_Brief_. Wherever the word "Management" appears in a line of the data, that line should be copied.

Saved data entries
"""
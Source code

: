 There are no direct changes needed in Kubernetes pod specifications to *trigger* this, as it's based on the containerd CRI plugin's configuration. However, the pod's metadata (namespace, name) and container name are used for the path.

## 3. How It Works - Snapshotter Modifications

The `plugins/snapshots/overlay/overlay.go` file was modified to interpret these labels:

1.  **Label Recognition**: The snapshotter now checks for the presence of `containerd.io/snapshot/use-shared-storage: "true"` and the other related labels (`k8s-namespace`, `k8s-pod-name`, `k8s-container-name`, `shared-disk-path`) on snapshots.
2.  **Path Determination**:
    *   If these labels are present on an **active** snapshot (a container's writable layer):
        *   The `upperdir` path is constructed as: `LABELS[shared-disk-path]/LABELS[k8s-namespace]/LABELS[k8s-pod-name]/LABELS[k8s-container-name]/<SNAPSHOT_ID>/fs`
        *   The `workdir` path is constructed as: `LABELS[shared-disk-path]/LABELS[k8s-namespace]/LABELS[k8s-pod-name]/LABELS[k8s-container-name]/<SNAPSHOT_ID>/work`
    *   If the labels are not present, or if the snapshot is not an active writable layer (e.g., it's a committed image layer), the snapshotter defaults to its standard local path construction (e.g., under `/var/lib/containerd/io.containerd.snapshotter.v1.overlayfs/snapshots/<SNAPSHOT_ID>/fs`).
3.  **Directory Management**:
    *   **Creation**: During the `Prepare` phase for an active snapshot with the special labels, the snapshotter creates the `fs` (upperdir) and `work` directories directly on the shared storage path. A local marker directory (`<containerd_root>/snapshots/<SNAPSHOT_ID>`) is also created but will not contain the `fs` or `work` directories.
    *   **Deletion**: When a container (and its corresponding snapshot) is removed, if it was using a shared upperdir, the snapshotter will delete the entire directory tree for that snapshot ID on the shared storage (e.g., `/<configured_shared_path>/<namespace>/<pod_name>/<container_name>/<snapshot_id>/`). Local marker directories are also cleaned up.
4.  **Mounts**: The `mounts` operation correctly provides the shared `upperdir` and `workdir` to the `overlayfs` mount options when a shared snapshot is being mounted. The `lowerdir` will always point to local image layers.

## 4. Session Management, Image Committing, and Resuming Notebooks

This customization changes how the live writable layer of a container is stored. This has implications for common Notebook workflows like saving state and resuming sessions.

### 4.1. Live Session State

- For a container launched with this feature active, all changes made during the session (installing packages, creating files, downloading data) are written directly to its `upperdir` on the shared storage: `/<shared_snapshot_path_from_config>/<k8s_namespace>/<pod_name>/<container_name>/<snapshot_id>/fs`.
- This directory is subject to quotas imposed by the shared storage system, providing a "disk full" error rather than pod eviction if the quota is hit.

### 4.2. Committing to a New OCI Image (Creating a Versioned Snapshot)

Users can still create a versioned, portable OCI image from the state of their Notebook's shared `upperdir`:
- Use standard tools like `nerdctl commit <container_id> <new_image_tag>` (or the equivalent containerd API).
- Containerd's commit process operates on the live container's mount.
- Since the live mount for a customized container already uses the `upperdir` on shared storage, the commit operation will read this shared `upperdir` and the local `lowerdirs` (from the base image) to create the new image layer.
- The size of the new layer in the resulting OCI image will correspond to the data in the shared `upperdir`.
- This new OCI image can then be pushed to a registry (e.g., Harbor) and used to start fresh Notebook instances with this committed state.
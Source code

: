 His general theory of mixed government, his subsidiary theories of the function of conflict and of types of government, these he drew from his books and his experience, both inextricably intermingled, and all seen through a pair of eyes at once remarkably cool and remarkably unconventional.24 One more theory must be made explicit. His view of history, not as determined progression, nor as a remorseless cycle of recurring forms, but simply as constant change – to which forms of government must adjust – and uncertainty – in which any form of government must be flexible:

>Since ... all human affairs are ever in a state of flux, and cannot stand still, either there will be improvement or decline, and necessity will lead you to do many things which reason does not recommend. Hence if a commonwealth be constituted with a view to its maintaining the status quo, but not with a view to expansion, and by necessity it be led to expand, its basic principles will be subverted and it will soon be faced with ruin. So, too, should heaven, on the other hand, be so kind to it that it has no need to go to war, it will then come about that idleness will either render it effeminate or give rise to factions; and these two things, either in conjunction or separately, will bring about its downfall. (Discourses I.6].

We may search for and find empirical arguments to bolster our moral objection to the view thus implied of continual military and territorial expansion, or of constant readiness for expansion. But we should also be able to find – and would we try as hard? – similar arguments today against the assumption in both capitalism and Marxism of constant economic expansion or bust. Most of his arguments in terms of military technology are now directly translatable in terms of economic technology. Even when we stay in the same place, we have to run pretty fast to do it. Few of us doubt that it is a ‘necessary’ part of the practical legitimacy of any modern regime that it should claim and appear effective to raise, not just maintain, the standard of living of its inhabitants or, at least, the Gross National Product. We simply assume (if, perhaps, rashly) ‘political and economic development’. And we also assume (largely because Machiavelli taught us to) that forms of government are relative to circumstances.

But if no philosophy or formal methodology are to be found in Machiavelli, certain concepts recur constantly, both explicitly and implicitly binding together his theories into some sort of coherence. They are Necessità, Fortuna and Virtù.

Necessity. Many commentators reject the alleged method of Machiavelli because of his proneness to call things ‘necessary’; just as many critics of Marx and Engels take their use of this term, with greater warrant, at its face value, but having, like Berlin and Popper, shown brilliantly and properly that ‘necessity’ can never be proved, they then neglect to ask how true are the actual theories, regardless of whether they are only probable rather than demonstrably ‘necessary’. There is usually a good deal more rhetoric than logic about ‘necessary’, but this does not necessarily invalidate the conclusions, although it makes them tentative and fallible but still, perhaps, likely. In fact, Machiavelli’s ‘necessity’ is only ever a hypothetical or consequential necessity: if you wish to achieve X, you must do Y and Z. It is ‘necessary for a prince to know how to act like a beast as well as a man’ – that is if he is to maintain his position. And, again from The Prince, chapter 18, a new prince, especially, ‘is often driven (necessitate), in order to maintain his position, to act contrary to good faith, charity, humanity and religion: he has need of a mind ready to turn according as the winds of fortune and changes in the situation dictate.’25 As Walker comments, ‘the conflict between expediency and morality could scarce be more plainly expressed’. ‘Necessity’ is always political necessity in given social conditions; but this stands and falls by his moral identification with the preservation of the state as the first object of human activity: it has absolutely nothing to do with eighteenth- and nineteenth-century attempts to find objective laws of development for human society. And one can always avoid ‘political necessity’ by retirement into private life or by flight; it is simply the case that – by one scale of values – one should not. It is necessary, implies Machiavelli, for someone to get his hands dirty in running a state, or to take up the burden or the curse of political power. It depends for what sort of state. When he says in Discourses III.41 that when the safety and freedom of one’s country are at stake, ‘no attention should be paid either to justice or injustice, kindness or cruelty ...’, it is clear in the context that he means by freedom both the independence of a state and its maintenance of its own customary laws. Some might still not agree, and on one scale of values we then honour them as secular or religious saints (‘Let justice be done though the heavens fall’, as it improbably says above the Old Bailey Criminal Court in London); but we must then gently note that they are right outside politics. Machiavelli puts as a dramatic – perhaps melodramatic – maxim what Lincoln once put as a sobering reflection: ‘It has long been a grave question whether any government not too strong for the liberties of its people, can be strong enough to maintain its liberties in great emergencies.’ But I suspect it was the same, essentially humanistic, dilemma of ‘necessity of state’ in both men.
"""
_Result for this task_.
3.  **Directory Management**:
## 4. Session Management, Image Committing, and Resuming Notebooks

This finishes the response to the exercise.